Pessoas sem documentos estão entre as mais vulneráveis ​​aos desastres provocados pelo clima

Carmen, seu marido e três filhos dormiam profundamente em sua casa no oeste da Carolina do Norte quando ouviu seu telefone tocar naquela manhã de final de setembro. Foi seu cunhado alertando a família sobre árvores derrubadas, linhas de energia e casas destruídas pelas chuvas históricas e ventos fortes do furacão Helene.

Carmen olhou para fora enquanto conversava com o cunhado. O rio que normalmente corria dentro de suas margens atrás de sua propriedade estava quase no nível da fundação de sua casa.

“Acredito que se nunca tivéssemos recebido aquela ligação, não sei o que teria acontecido”, diz ela em espanhol. “Talvez a corrente nos tivesse levado.”

A casa de dois quartos de Carmen e tudo dentro dela foram destruídos por Helene.

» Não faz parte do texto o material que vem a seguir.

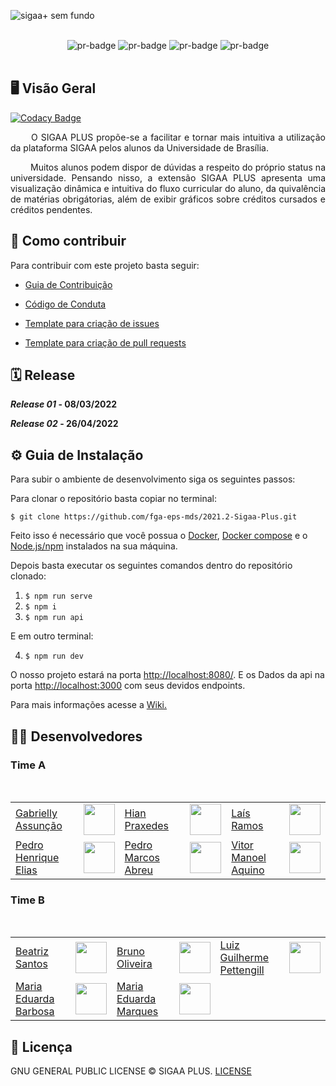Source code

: 
![sigaa+ sem fundo](https://user-images.githubusercontent.com/86726332/156260318-b0393815-e456-4ee2-8705-84849afe3094.png)

<br>
<div align="center">
  <img alt="pr-badge" src="https://img.shields.io/github/contributors/fga-eps-mds/2021.2-Sigaa-Plus"/>
  <img alt="pr-badge" src="https://img.shields.io/github/issues-closed/fga-eps-mds/Tema-02?color=sucess"/>
  <img alt="pr-badge" src="https://img.shields.io/github/issues-pr-closed/fga-eps-mds/Tema-02?color"/>
  <img alt="pr-badge" src="https://img.shields.io/github/repo-size/fga-eps-mds/Tema-02?color=sucess"/>
</div>
<br>

## 🖥️ Visão Geral

[![Codacy Badge](https://api.codacy.com/project/badge/Grade/1212d8651c2f42f2a0469e5d628eb642)](https://app.codacy.com/gh/fga-eps-mds/2021.2-Sigaa-Plus?utm_source=github.com&utm_medium=referral&utm_content=fga-eps-mds/2021.2-Sigaa-Plus&utm_campaign=Badge_Grade_Settings)

<p align="justify"> &emsp;&emsp;
  O SIGAA PLUS propõe-se a facilitar e tornar mais intuitiva a utilização da plataforma SIGAA pelos alunos da Universidade de Brasília. 
</p>
<p align="justify"> &emsp;&emsp;
  Muitos alunos podem dispor de dúvidas a respeito do próprio status na universidade. Pensando nisso, a extensão SIGAA PLUS apresenta uma visualização dinâmica e intuitiva do fluxo curricular do aluno, da quivalência de matérias obrigátorias, além de exibir gráficos sobre créditos cursados e créditos pendentes. 
</p>

## 🤝 Como contribuir

Para contribuir com este projeto basta seguir:

-  [Guia de Contribuição](https://github.com/fga-eps-mds/2021.2-Sigaa-Plus/blob/6bea446ee4be5e15a1c49b1af7f11c93baf0d92f/docs/CONTRIBUTING.md) 

-  [Código de Conduta](https://github.com/fga-eps-mds/2021.2-Sigaa-Plus/blob/6bea446ee4be5e15a1c49b1af7f11c93baf0d92f/CODE_OF_CONDUCT.md)

-  [Template para criação de issues](https://github.com/fga-eps-mds/2021.2-Sigaa-Plus/tree/main/.github/ISSUE_TEMPLATE)

-  [Template para criação de pull requests](https://github.com/fga-eps-mds/2021.2-Sigaa-Plus/blob/main/.github/pull_request_template.md)

## 🗓️ Release

<strong><i>Release 01</i> - 08/03/2022

<i>Release 02</i> - 26/04/2022 </strong>

## ⚙️ Guia de Instalação

Para subir o ambiente de desenvolvimento siga os seguintes passos:

Para clonar o repositório basta copiar no terminal: <br>

`$ git clone https://github.com/fga-eps-mds/2021.2-Sigaa-Plus.git`

Feito isso é necessário que você possua o [Docker](https://docs.docker.com/desktop/), [Docker compose](https://docs.docker.com/compose/) e o [Node.js/npm](https://nodejs.org/en/download/) instalados na sua máquina.  

Depois basta executar os seguintes comandos dentro do repositório clonado: <br>
1. `$ npm run serve`
2. `$ npm i` 
3. `$ npm run api`

E em outro terminal:

4.  `$ npm run dev `

O nosso projeto estará na porta [http://localhost:8080/](http://localhost:8080/).
E os Dados da api na porta [http://localhost:3000](http://localhost:3000) com seus devidos endpoints. 

Para mais informações acesse a [Wiki.](https://github.com/fga-eps-mds/2021.2-Sigaa-Plus/wiki/Tutoriais)

## 🧑‍💻 Desenvolvedores
### Time A

<div id="div1">
<br>
<table>
     <tr>
     <td><a href="https://github.com/GabriellyAssuncao">Gabrielly Assunção</a></td>
        <td><a href="https://github.com/GabriellyAssuncao"><img src="https://avatars.githubusercontent.com/u/86726332?v=4" width="50px;"</a></td>
        <td><a href="https://github.com/HianPraxedes">Hian Praxedes</a></td>
        <td><a href="https://github.com/HianPraxedes"><img src="https://avatars.githubusercontent.com/u/78980856?v=4" width="50px;"</a></td><td><a href="https://github.com/laisramos123">Laís Ramos</a></td>
        <td><a href="https://github.com/laisramos123"><img src="https://avatars.githubusercontent.com/u/38669960?v=4" width="50px;"</a></td>
    </tr>
    <tr>
        <td><a href="https://github.com/Elios630">Pedro Henrique Elias</a></td>
        <td><a href="https://github.com/Elios630"><img src="https://avatars.githubusercontent.com/u/78980830?v=4" width="50px;"</a></td>
        <td><a href="https://github.com/ahbreu">Pedro Marcos Abreu</a></td>
        <td><a href="https://github.com/ahbreu"><img src="https://avatars.githubusercontent.com/u/56367128?v=4" width="50px;"</a></td>
        <td><a href="https://github.com/vitormanoel17">Vitor Manoel Aquino</a></td>
        <td><a href="https://github.com/vitormanoel17"><img src="https://avatars.githubusercontent.com/u/74791849?v=4" width="50px;"</a></td>
    </tr>
</table>
</div>

### Time B

<div id="div1">
<br>
<table>
     <tr>
        <td><a href="https://github.com/beatrizSO">Beatriz Santos</a></td>
        <td><a href="https://github.com/beatrizSO"><img src="https://avatars.githubusercontent.com/u/65085229?v=4" width="50px;"</a></td>
        <td><a href="https://github.com/eng-Bruno">Bruno Oliveira</a></td>
        <td><a href="https://github.com/eng-Bruno"><img src="https://avatars.githubusercontent.com/u/81006095?v=4" width="50px;"</a></td>
        <td><a href="https://github.com/LuizPettengill">Luiz Guilherme Pettengill</a></td>
        <td><a href="https://github.com/LuizPettengill"><img src="https://avatars.githubusercontent.com/u/44177946?v=4" width="50px;"</a></td>
    </tr>
    <tr>
        <td><a href="https://github.com/Madu01">Maria Eduarda Barbosa</a></td>
        <td><a href="https://github.com/Madu01"><img src="https://avatars.githubusercontent.com/u/64814266?v=4" width="50px;"</a></td>
        <td><a href="https://github.com/EduardaSMarques">Maria Eduarda Marques</a></td>
        <td><a href="https://github.com/EduardaSMarques"><img src="https://avatars.githubusercontent.com/u/79334692?v=4" width="50px;"</a></td>
        <td align="center"> </td>
        <td></td>
    </tr>
</table>
</div>

## 📄 Licença

GNU GENERAL PUBLIC LICENSE © SIGAA PLUS. [LICENSE](/LICENSE)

O furacão Helene atingiu a costa da Flórida em 26 de setembro, antes de atingir a Geórgia, as Carolinas e partes do Tennessee, deixando um rastro de destruição de 800 quilômetros em seu rastro. Mais do que 40 trilhões de galões de água em todo o Sudeste provocou inundações e deslizamentos de terra na região, incluindo na comunidade onde Carmen vive. Milhões de pessoas perderam energia. Só na Carolina do Norte, mais de 100 pessoas morreram.

Comunidades em toda a região continuam a reconstruir-se após Helene e dois outros grandes furacões neste outono. Mas para famílias como a de Carmen, isso pode ser particularmente difícil.

A dona de casa, mãe de três filhos, não tem documentos, o que significa que não possui a documentação adequada para residir no país. Ela chegou de uma cidade costeira mexicana há 13 anos, depois que sua grande família já havia plantado raízes na Carolina do Norte. Ela falou com a NPR com a condição de que seu sobrenome não fosse divulgado. Devido ao seu status, ela teme ser separada dos filhos, que são cidadãos americanos.

Famílias indocumentadas e de status misto como a de Carmen e milhões como a dela são algumas das pessoas mais vulneráveis ​​do país durante furacões e outros eventos climáticos extremos. Mesmo quando existem ordens de evacuação obrigatória, muitos optam por permanecer porque temem que a procura de ajuda através dos governos federal e estatal ou de grupos de ajuda a catástrofes possa levar à deportação e à separação de famílias. É uma dura realidade, pois as alterações climáticas causadas pelo homem aumentam a intensidade dos furacões.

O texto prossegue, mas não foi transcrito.